-- Task objective --
Below are entries. Copy exactly the lines running from the line that holds "To create a" to the line that holds "connection from Packer", with both ends included.

-- Records shown --
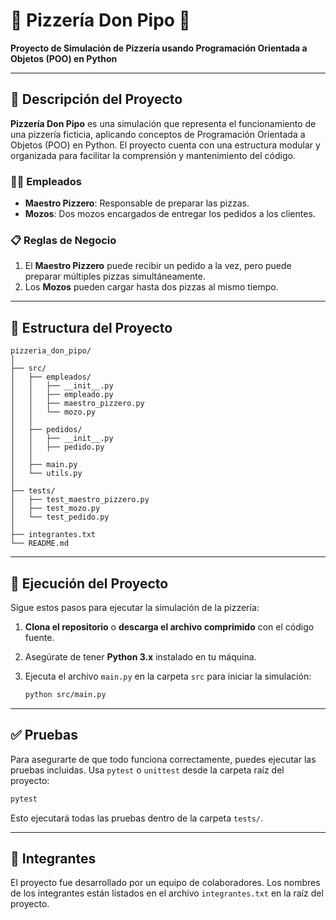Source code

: 
# 🍕 **Pizzería Don Pipo** 🍕
**Proyecto de Simulación de Pizzería usando Programación Orientada a Objetos (POO) en Python**

---

## 📝 **Descripción del Proyecto**

**Pizzería Don Pipo** es una simulación que representa el funcionamiento de una pizzería ficticia, aplicando conceptos de Programación Orientada a Objetos (POO) en Python. El proyecto cuenta con una estructura modular y organizada para facilitar la comprensión y mantenimiento del código.

### 👨‍🍳 **Empleados**
- **Maestro Pizzero**: Responsable de preparar las pizzas. 
- **Mozos**: Dos mozos encargados de entregar los pedidos a los clientes.

### 📋 **Reglas de Negocio**
1. El **Maestro Pizzero** puede recibir un pedido a la vez, pero puede preparar múltiples pizzas simultáneamente.
2. Los **Mozos** pueden cargar hasta dos pizzas al mismo tiempo.

---

## 📂 **Estructura del Proyecto**

```plaintext
pizzeria_don_pipo/
│
├── src/
│   ├── empleados/
│   │   ├── __init__.py
│   │   ├── empleado.py
│   │   ├── maestro_pizzero.py
│   │   └── mozo.py
│   │
│   ├── pedidos/
│   │   ├── __init__.py
│   │   ├── pedido.py
│   │
│   ├── main.py
│   └── utils.py
│
├── tests/
│   ├── test_maestro_pizzero.py
│   ├── test_mozo.py
│   └── test_pedido.py
│
├── integrantes.txt
└── README.md
```

---

## 🚀 **Ejecución del Proyecto**

Sigue estos pasos para ejecutar la simulación de la pizzería:

1. **Clona el repositorio** o **descarga el archivo comprimido** con el código fuente.
2. Asegúrate de tener **Python 3.x** instalado en tu máquina.
3. Ejecuta el archivo `main.py` en la carpeta `src` para iniciar la simulación:

   ```bash
   python src/main.py
   ```

---

## ✅ **Pruebas**

Para asegurarte de que todo funciona correctamente, puedes ejecutar las pruebas incluidas. Usa `pytest` o `unittest` desde la carpeta raíz del proyecto:

```bash
pytest
```

Esto ejecutará todas las pruebas dentro de la carpeta `tests/`.

---

## 👥 **Integrantes**

El proyecto fue desarrollado por un equipo de colaboradores. Los nombres de los integrantes están listados en el archivo `integrantes.txt` en la raíz del proyecto.

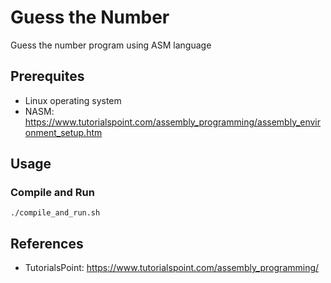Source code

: # Guess the Number
Guess the number program using ASM language

## Prerequites
- Linux operating system
- NASM: https://www.tutorialspoint.com/assembly_programming/assembly_environment_setup.htm

## Usage
### Compile and Run
```./compile_and_run.sh```

## References
- TutorialsPoint: https://www.tutorialspoint.com/assembly_programming/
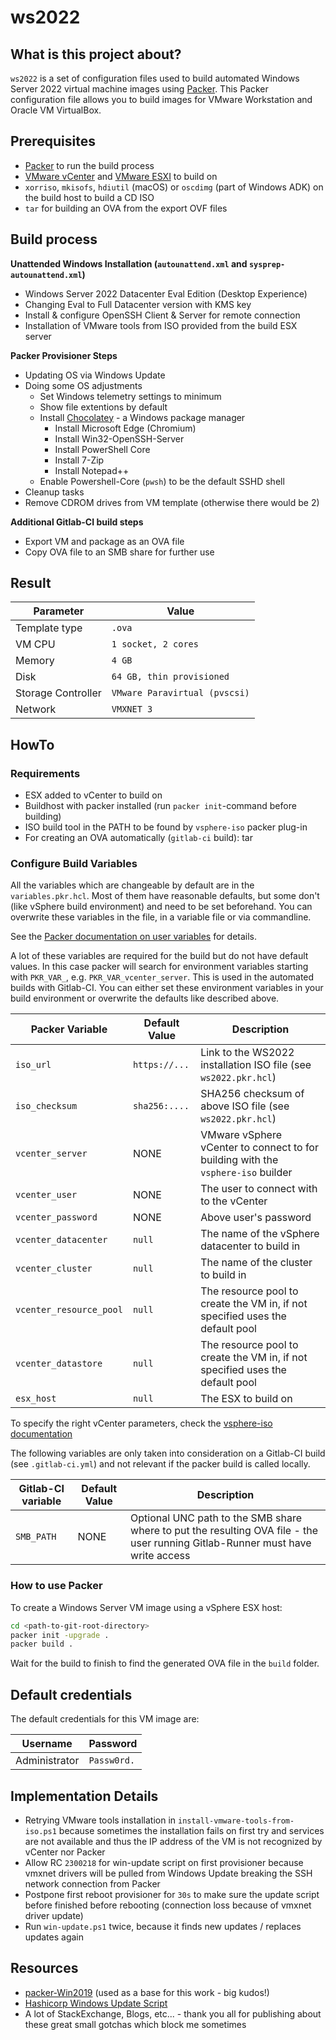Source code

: # ws2022

## What is this project about?

`ws2022` is a set of configuration files used to build automated Windows Server 2022 virtual machine images using [Packer](https://www.packer.io/).
This Packer configuration file allows you to build images for VMware Workstation and Oracle VM VirtualBox.

## Prerequisites

* [Packer](https://www.packer.io/downloads) to run the build process
* [VMware vCenter](https://www.vmware.com/products/vcenter-server.html) and [VMware ESXI](https://www.vmware.com/products/esxi-and-esx.html) to build on
* `xorriso`, `mkisofs`, `hdiutil` (macOS) or `oscdimg` (part of Windows ADK) on the build host to build a CD ISO
* `tar` for building an OVA from the export OVF files

## Build process

**Unattended Windows Installation (`autounattend.xml` and `sysprep-autounattend.xml`)**
  * Windows Server 2022 Datacenter Eval Edition (Desktop Experience)
  * Changing Eval to Full Datacenter version with KMS key
  * Install & configure OpenSSH Client & Server for remote connection
  * Installation of VMware tools from ISO provided from the build ESX server

**Packer Provisioner Steps**
* Updating OS via Windows Update
* Doing some OS adjustments
  * Set Windows telemetry settings to minimum
  * Show file extentions by default
  * Install [Chocolatey](https://chocolatey.org/) - a Windows package manager
    * Install Microsoft Edge (Chromium)
    * Install Win32-OpenSSH-Server
    * Install PowerShell Core
    * Install 7-Zip
    * Install Notepad++
  * Enable Powershell-Core (`pwsh`) to be the default SSHD shell
* Cleanup tasks
* Remove CDROM drives from VM template (otherwise there would be 2)

**Additional Gitlab-CI build steps**
* Export VM and package as an OVA file
* Copy OVA file to an SMB share for further use

## Result

| Parameter          | Value                         |
| ------------------ | ----------------------------- |
| Template type      | `.ova`                        |
| VM CPU             | `1 socket, 2 cores`           |
| Memory             | `4 GB`                        |
| Disk               | `64 GB, thin provisioned`     |
| Storage Controller | `VMware Paravirtual (pvscsi)` |
| Network            | `VMXNET 3`                    |

## HowTo

### Requirements

* ESX added to vCenter to build on
* Buildhost with packer installed (run `packer init`-command before building)
* ISO build tool in the PATH to be found by `vsphere-iso` packer plug-in
* For creating an OVA automatically (`gitlab-ci` build): tar

### Configure Build Variables

All the variables which are changeable by default are in the `variables.pkr.hcl`. 
Most of them have reasonable defaults, but some don't (like vSphere build environment) and need to be set beforehand.
You can overwrite these variables in the file, in a variable file or via commandline.

See the [Packer documentation on user variables](https://www.packer.io/docs/templates/hcl_templates/variables) for details.

A lot of these variables are required for the build but do not have default values. 
In this case packer will search for environment variables starting with `PKR_VAR_`, e.g. `PKR_VAR_vcenter_server`. 
This is used in the automated builds with Gitlab-CI.
You can either set these environment variables in your build environment or overwrite the defaults like described above.

| Packer Variable         | Default Value | Description                                                                      |
| ----------------------- | ------------- | -------------------------------------------------------------------------------- |
| `iso_url`               | `https://...` | Link to the WS2022 installation ISO file (see `ws2022.pkr.hcl`)                  |
| `iso_checksum`          | `sha256:....` | SHA256 checksum of above ISO file (see `ws2022.pkr.hcl`)                         |
| `vcenter_server`        | NONE          | VMware vSphere vCenter to connect to for building with the `vsphere-iso` builder |
| `vcenter_user`          | NONE          | The user to connect with to the vCenter                                          |
| `vcenter_password`      | NONE          | Above user's password                                                            |
| `vcenter_datacenter`    | `null`        | The name of the vSphere datacenter to build in                                   |
| `vcenter_cluster`       | `null`        | The name of the cluster to build in                                              |
| `vcenter_resource_pool` | `null`        | The resource pool to create the VM in, if not specified uses the default pool    |
| `vcenter_datastore`     | `null`        | The resource pool to create the VM in, if not specified uses the default pool    |
| `esx_host`              | `null`        | The ESX to build on                                                              |

To specify the right vCenter parameters, check the [vsphere-iso documentation](https://www.packer.io/plugins/builders/vsphere/vsphere-iso#working-with-clusters-and-hosts)

The following variables are only taken into consideration on a Gitlab-CI build (see `.gitlab-ci.yml`) and not relevant if the packer build is called locally.

| Gitlab-CI variable | Default Value | Description                                                                                                                    |
| ------------------ | ------------- | ------------------------------------------------------------------------------------------------------------------------------ |
| `SMB_PATH`         | NONE          | Optional UNC path to the SMB share where to put the resulting OVA file - the user running Gitlab-Runner must have write access |

### How to use Packer

To create a Windows Server VM image using a vSphere ESX host:

```sh
cd <path-to-git-root-directory>
packer init -upgrade .
packer build .
```

Wait for the build to finish to find the generated OVA file in the `build` folder.

## Default credentials

The default credentials for this VM image are:

| Username      | Password    |
| ------------- | ----------- |
| Administrator | `Passw0rd.` |

## Implementation Details

- Retrying VMware tools installation in `install-vmware-tools-from-iso.ps1` because sometimes the installation fails on first try and services are not available and thus the IP address of the VM is not recognized by vCenter nor Packer
- Allow RC `2300218` for win-update script on first provisioner because vmxnet drivers will be pulled from Windows Update breaking the SSH network connection from Packer
- Postpone first reboot provisioner for `30s` to make sure the update script before finished before rebooting (connection loss because of vmxnet driver update)
- Run `win-update.ps1` twice, because it finds new updates / replaces updates again

## Resources

- [packer-Win2019](https://github.com/eaksel/packer-Win2019) (used as a base for this work - big kudos!)
- [Hashicorp Windows Update Script](https://github.com/hashicorp/best-practices/blob/master/packer/scripts/windows/install_windows_updates.ps1)
- A lot of StackExchange, Blogs, etc... - thank you all for publishing about these great small gotchas which block me sometimes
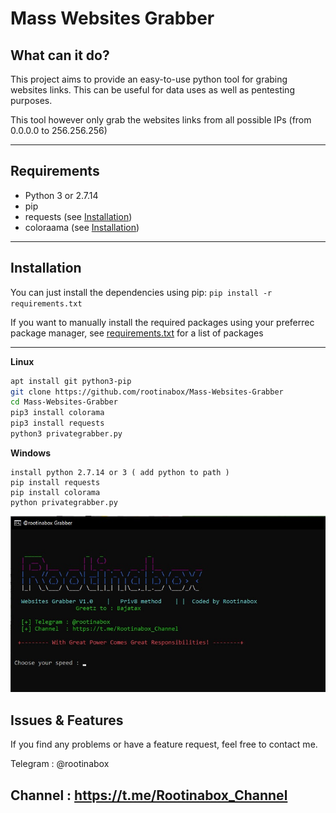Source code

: # Mass Websites Grabber


## What can it do?
This project aims to provide an easy-to-use python tool for grabing websites links. This can be useful for data uses as well as pentesting purposes.

This tool however only grab the websites links from all possible IPs (from 0.0.0.0 to 256.256.256)

---

## Requirements
* Python 3 or 2.7.14
* pip
* requests (see [Installation](#Installation))
* coloraama (see [Installation](#Installation))

---

## Installation
You can just install the dependencies using pip: `pip install -r requirements.txt`

If you want to manually install the required packages using your preferrec package manager, see [requirements.txt](requirements.txt) for a list of packages

---
**Linux**
```bash
apt install git python3-pip
git clone https://github.com/rootinabox/Mass-Websites-Grabber
cd Mass-Websites-Grabber 
pip3 install colorama
pip3 install requests
python3 privategrabber.py
```
**Windows**
```
install python 2.7.14 or 3 ( add python to path )
pip install requests
pip install colorama
python privategrabber.py
```
<img src="banner.jpg">


## Issues & Features
If you find any problems or have a feature request, feel free to contact me.

Telegram : @rootinabox

Channel  : https://t.me/Rootinabox_Channel
---
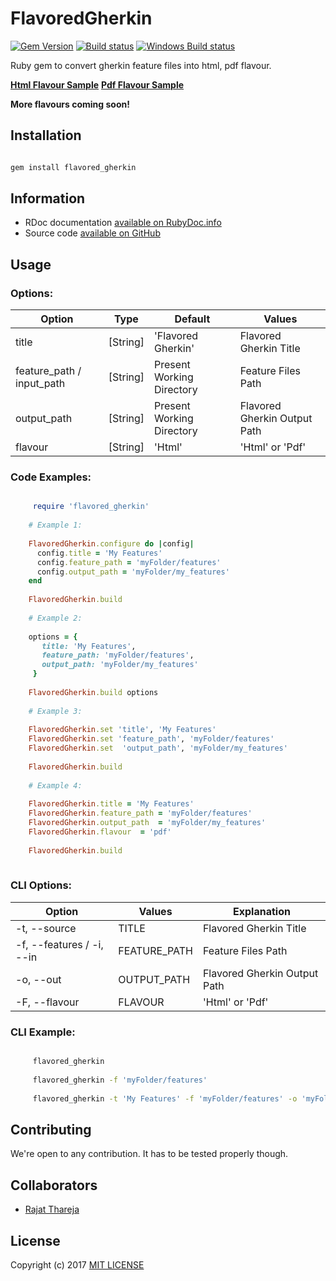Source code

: # FlavoredGherkin

[![Gem Version](https://badge.fury.io/rb/flavored_gherkin.svg)](https://badge.fury.io/rb/flavored_gherkin)
[![Build status](https://travis-ci.org/rajatthareja/FlavoredGherkin.svg?branch=master)](https://travis-ci.org/rajatthareja/FlavoredGherkin)
[![Windows Build status](https://ci.appveyor.com/api/projects/status/agvyur7bg5ul1444/branch/master?svg=true)](https://ci.appveyor.com/project/rajatthareja/flavoredgherkin)
 

Ruby gem to convert gherkin feature files into html, pdf flavour.

**[Html Flavour Sample](http://flavoredgherkin.rajatthareja.com/sample/Flavored_Gherkin_Sample.html)**
**[Pdf Flavour Sample](http://flavoredgherkin.rajatthareja.com/sample/Flavored_Gherkin_Sample.pdf)**

**More flavours coming soon!**

## Installation

```bash

gem install flavored_gherkin

```

## Information

* RDoc documentation [available on RubyDoc.info](http://www.rubydoc.info/gems/flavored_gherkin)
* Source code [available on GitHub](http://github.com/rajatthareja/FlavoredGherkin)

## Usage

### Options:

| Option                    | Type        | Default                    | Values                        |
|---------------------------|-------------|----------------------------|-------------------------------|
| title                     | [String]    | 'Flavored Gherkin'         | Flavored Gherkin Title        |
| feature_path / input_path | [String]    | Present Working Directory  | Feature Files Path            |
| output_path               | [String]    | Present Working Directory  | Flavored Gherkin Output Path  |
| flavour                   | [String]    | 'Html'                     | 'Html' or 'Pdf'               |

### Code Examples:

```ruby

     require 'flavored_gherkin'
    
    # Example 1:
    
    FlavoredGherkin.configure do |config|
      config.title = 'My Features'
      config.feature_path = 'myFolder/features'
      config.output_path = 'myFolder/my_features'
    end
    
    FlavoredGherkin.build
    
    # Example 2:
    
    options = {
       title: 'My Features',
       feature_path: 'myFolder/features',
       output_path: 'myFolder/my_features'
     }
    
    FlavoredGherkin.build options
        
    # Example 3:
    
    FlavoredGherkin.set 'title', 'My Features'
    FlavoredGherkin.set 'feature_path', 'myFolder/features'
    FlavoredGherkin.set  'output_path', 'myFolder/my_features'
    
    FlavoredGherkin.build
    
    # Example 4:
    
    FlavoredGherkin.title = 'My Features'
    FlavoredGherkin.feature_path = 'myFolder/features'
    FlavoredGherkin.output_path  = 'myFolder/my_features'
    FlavoredGherkin.flavour  = 'pdf'
    
    FlavoredGherkin.build
                
```

### CLI Options:

| Option                     | Values        | Explanation                    |
|----------------------------|---------------|--------------------------------|
| -t, --source               | TITLE         | Flavored Gherkin Title         |
| -f, --features / -i, --in  | FEATURE_PATH  | Feature Files Path             |
| -o, --out                  | OUTPUT_PATH   | Flavored Gherkin Output Path   |
| -F, --flavour              | FLAVOUR       | 'Html' or 'Pdf'                |

### CLI Example:

```bash

     flavored_gherkin
     
     flavored_gherkin -f 'myFolder/features'
     
     flavored_gherkin -t 'My Features' -f 'myFolder/features' -o 'myFolder/my_features'

```

## Contributing

We're open to any contribution. It has to be tested properly though.

## Collaborators

* [Rajat Thareja](http://rajatthareja.com)

## License

Copyright (c) 2017 [MIT LICENSE](LICENSE)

-- Written answer --
To create a Windows Server VM image using a vSphere ESX host:

```sh
cd <path-to-git-root-directory>
packer init -upgrade .
packer build .
```

Wait for the build to finish to find the generated OVA file in the `build` folder.

## Default credentials

The default credentials for this VM image are:

| Username      | Password    |
| ------------- | ----------- |
| Administrator | `Passw0rd.` |

## Implementation Details

- Retrying VMware tools installation in `install-vmware-tools-from-iso.ps1` because sometimes the installation fails on first try and services are not available and thus the IP address of the VM is not recognized by vCenter nor Packer
- Allow RC `2300218` for win-update script on first provisioner because vmxnet drivers will be pulled from Windows Update breaking the SSH network connection from Packer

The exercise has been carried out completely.